PM: US rewarding violence, murder by backing Israel’s settlements in West Bank

Emmanuel Sant Maria Chin
Prime Minister Tun Dr Mahathir Mohamad delivers a speech during the 2019 South-east Asia Ulama Multaqa gathering in Sepang November 19, 2019. — Picture by Yusof Mat Isa

KUALA LUMPUR, Nov 19 — Tun Dr Mahathir Mohamad today chided Washington for backing Israel to build Jewish settlements in the occupied West Bank, slamming the move as absurd and which amounts to land grab.

The prime minister and vocal critic of Israel said the US’ stance, announced by Secretary of State Mike Pompeo, was a blatant disregard of international laws and several United Nations resolutions.

“We are no longer safe. If a country wants to enter our country and build their settlements, that is legal.

“We cannot do anything,” Dr Mahathir said through a statement issued by the Prime Minister’s Office.

The announcement by Pompeo was seen by some a victory for Israeli Prime Minister Benjamin Netanyahu, who is struggling to remain in power after two inconclusive Israeli elections this year, and a defeat for the Palestinians.

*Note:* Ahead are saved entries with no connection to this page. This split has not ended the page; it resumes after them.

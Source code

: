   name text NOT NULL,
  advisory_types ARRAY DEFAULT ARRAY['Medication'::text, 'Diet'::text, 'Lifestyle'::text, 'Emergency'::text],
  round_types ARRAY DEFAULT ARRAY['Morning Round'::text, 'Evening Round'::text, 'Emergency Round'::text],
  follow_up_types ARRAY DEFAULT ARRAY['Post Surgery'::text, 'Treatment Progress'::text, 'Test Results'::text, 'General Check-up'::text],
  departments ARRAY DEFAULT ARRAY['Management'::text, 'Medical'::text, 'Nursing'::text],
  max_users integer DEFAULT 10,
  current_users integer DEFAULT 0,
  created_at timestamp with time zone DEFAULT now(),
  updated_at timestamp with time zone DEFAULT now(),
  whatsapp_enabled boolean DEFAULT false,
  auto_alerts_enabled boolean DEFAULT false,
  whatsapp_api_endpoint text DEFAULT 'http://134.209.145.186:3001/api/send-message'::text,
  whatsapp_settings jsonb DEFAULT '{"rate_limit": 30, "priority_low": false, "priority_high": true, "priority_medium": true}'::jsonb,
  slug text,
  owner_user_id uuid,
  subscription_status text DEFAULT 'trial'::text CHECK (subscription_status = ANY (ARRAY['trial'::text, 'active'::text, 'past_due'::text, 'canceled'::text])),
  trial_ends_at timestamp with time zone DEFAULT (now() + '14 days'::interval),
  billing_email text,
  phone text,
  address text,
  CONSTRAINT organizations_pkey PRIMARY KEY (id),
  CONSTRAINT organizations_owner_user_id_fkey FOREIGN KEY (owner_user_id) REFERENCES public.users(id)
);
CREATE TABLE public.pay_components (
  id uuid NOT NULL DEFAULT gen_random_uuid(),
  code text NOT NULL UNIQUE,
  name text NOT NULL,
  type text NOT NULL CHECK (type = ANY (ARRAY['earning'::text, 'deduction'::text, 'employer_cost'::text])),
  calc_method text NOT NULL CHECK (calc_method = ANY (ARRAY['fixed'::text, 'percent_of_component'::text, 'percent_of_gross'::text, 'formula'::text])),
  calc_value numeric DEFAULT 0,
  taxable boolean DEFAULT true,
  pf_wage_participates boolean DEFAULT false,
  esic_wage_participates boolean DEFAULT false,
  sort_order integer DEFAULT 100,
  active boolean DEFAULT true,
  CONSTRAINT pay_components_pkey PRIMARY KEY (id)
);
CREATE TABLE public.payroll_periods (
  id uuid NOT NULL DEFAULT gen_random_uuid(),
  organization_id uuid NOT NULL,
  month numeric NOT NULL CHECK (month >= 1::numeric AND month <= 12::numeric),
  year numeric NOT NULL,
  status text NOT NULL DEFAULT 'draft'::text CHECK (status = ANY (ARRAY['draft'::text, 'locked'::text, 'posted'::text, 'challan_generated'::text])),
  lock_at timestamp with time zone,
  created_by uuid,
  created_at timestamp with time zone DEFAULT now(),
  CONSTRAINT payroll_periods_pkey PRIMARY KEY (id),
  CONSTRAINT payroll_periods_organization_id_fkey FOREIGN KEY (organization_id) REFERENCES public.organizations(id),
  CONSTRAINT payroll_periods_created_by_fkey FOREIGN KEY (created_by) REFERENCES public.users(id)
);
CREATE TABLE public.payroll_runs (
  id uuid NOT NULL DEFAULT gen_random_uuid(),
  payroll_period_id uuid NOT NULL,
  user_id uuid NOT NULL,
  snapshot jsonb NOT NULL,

Dr Mahathir’s expressed his fears of the remark’s timing, saying it will only further embolden the Israeli forces after it was accused of killing sprees in Gaza, with reports citing children as among the victims of the casualties.

This is despite the views of several pundits who said such a position taken by the US would deliver a “new blow” to the Trump administration’s efforts in resolving the Israeli-Palestine conflict through a peace plan, something that has been in the works for more than two years.

“You announce that their illegal settlements are not illegal at a time they are conducting unjustified attacks on Gaza.

“Isn’t it like encouraging them to continue to murder the children and civilians and that they will not be punished?” Dr Mahathir asked.

He also said US’ decision is akin to rewarding such violence and for setting up settlements on the land of the people they had killed and murdered.

Palestinians argued the US stance flouted international law. The international community views the transfer of any country’s civilians to occupied land as illegal under the Fourth Geneva Convention of 1949 and UN Security Council resolutions.

The announcement marked the third major instance in which the Trump administration has sided with Israel and against Palestinians and Arab positions.

In 2017, President Donald Trump recognised Jerusalem as the capital of Israel and, in 2018, the United States formally opened an embassy there. US policy had previously been that Jerusalem's status was to be decided by the parties to the conflict.

And in March, Trump recognised Israel’s 1981 annexation of the Golan Heights from Syria in a boost for Netanyahu that prompted a sharp response from Damascus.